Bir sonraki sınır: İnsan sermayesi
Körfez’in bir sonraki rekabet avantajı, finansal rezervlerinden veya altyapısından gelmeyecek. İnsanlardan, küresel düşünmeye cesaret eden ancak yerel olarak inşa etmeye cesaret eden yeni nesil bilim adamlarından, girişimcilerden ve yatırımcılardan gelecek.
Özel sermaye sadece şirketlere değil, yeteneklere de yatırım yapmalıdır. Bu, genç nesle rehberlik etmek, becerileri geliştirmek ve hırsın amaç ile buluştuğu ortamlar yaratmak anlamına gelir. En büyük yatırım getirisi her zaman parasal değildir; Liderlik etme yetkisine sahip bir neslin güvenidir.
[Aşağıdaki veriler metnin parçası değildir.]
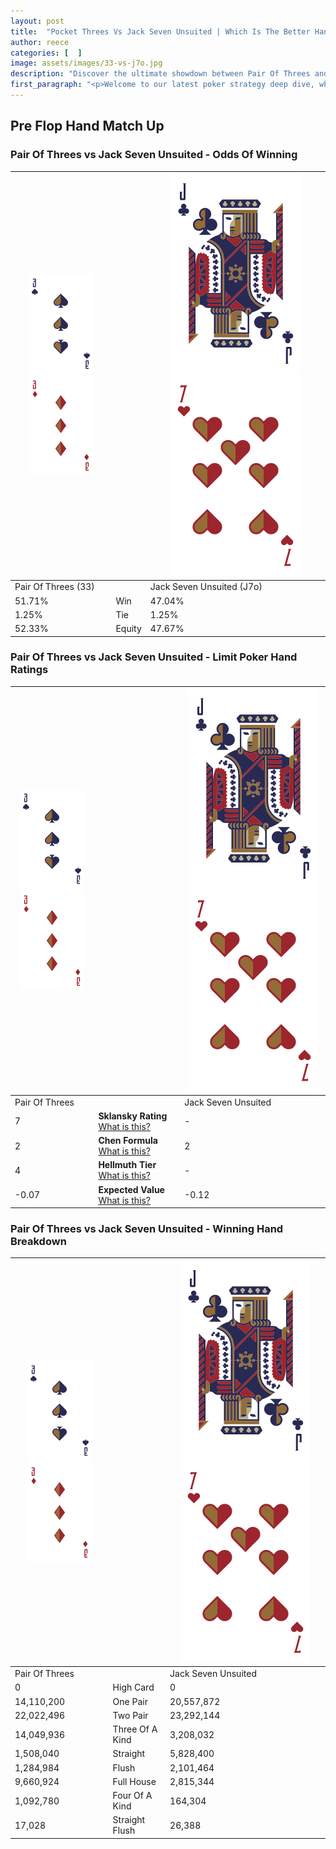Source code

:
 ```yaml
---
layout: post
title:  "Pocket Threes Vs Jack Seven Unsuited | Which Is The Better Hand In Poker? A Complete Guide"
author: reece
categories: [  ]
image: assets/images/33-vs-j7o.jpg
description: "Discover the ultimate showdown between Pair Of Threes and Jack Seven Unsuited in poker! Uncover the odds, strategies, and scenarios where one hand triumphs over the other. Get ready to up your poker game with this thrilling analysis."
first_paragraph: "<p>Welcome to our latest poker strategy deep dive, where we're pitting two distinct hands against each other in a high-stakes showdown: Pair Of Threes vs Jack Seven Unsuited.</p><p>In the dynamic world of poker, every decision counts, and knowing which hand holds the upper hand is key to your success at the table.</p><p>In this article, we'll dissect these two hands, explore the scenarios where one dominates the other, and equip you with the knowledge to make strategic choices that can tip the odds in your favor.</p><p>Get ready to unravel the intriguing dynamics of these poker hands and elevate your game to new heights.</p>"
---
```




[comment]: # (sp0)

## Pre Flop Hand Match Up

<div class="table hand-ratings" markdown="1"> 



### Pair Of Threes vs Jack Seven Unsuited - Odds Of Winning


    
| ![image info](assets/images/hand1/3.png) ![image info](assets/images/hand1/3o.png) |  | ![image info](assets/images/hand2/J.png) ![image info](assets/images/hand2/7o.png) |
| -------- | -------- | -------- |
| Pair Of Threes (33) |  | Jack Seven Unsuited (J7o) |
| 51.71% | Win | 47.04% |
| 1.25% | Tie | 1.25% |
| 52.33% | Equity | 47.67% |




[comment]: # (sp1)



### Pair Of Threes vs Jack Seven Unsuited - Limit Poker Hand Ratings


    
| ![image info](assets/images/hand1/3.png) ![image info](assets/images/hand1/3o.png) |  | ![image info](assets/images/hand2/J.png) ![image info](assets/images/hand2/7o.png) |
| -------- | -------- | -------- |
| Pair Of Threes |  | Jack Seven Unsuited |
| 7 | **Sklansky Rating** [What is this?](/sklansky-rating-explained) | - |
| 2 | **Chen Formula** [What is this?](/chen-formula-explained) | 2 |
| 4 | **Hellmuth Tier** [What is this?](/Hellmuth-tier-explained) | - |
| -0.07 | **Expected Value** [What is this?](/expected-value-explained) | -0.12 |




[comment]: # (sp2)



### Pair Of Threes vs Jack Seven Unsuited - Winning Hand Breakdown


    
| ![image info](assets/images/hand1/3.png) ![image info](assets/images/hand1/3o.png) |  | ![image info](assets/images/hand2/J.png) ![image info](assets/images/hand2/7o.png) |
| -------- | -------- | -------- |
| Pair Of Threes |  | Jack Seven Unsuited |
| 0 | High Card | 0 |
| 14,110,200 | One Pair | 20,557,872 |
| 22,022,496 | Two Pair | 23,292,144 |
| 14,049,936 | Three Of A Kind | 3,208,032 |
| 1,508,040 | Straight | 5,828,400 |
| 1,284,984 | Flush | 2,101,464 |
| 9,660,924 | Full House | 2,815,344 |
| 1,092,780 | Four Of A Kind | 164,304 |
| 17,028 | Straight Flush | 26,388 |




[comment]: # (sp3)



</div>

[comment]: # (sp4)



[comment]: # (sp5)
Yeni bir Körfez kapitalizmi
Bir “aracı işletme” olarak özel sermaye dönemi sona erdi ve dünyanın Wall Street’in başka bir kopyasına ihtiyacı yok. Bu bölgenin değerlerinden doğan bir modele ihtiyacı var; vizyon ve erdemi, mirası ve yeniliği, zenginliği ve sorumluluğu harmanlayan bir kapitalizm.
Bu bir sonraki bölüm: kalan, inşa eden ve inanan sermaye. Başarıyı sadece çıkışlarla değil, dayanıklılıkla ölçen özel sermaye. Hükümet ve pazarlar, Doğu ve Batı, gelenek ve teknoloji arasında köprü kuran ortaklıklar.
Körfez her zaman spekülatörlerin değil, inşaatçıların yeri olmuştur. Bugün soru artık ne kadar çabuk çıkacağımız değil, ne kadar derin inşa ettiğimiz.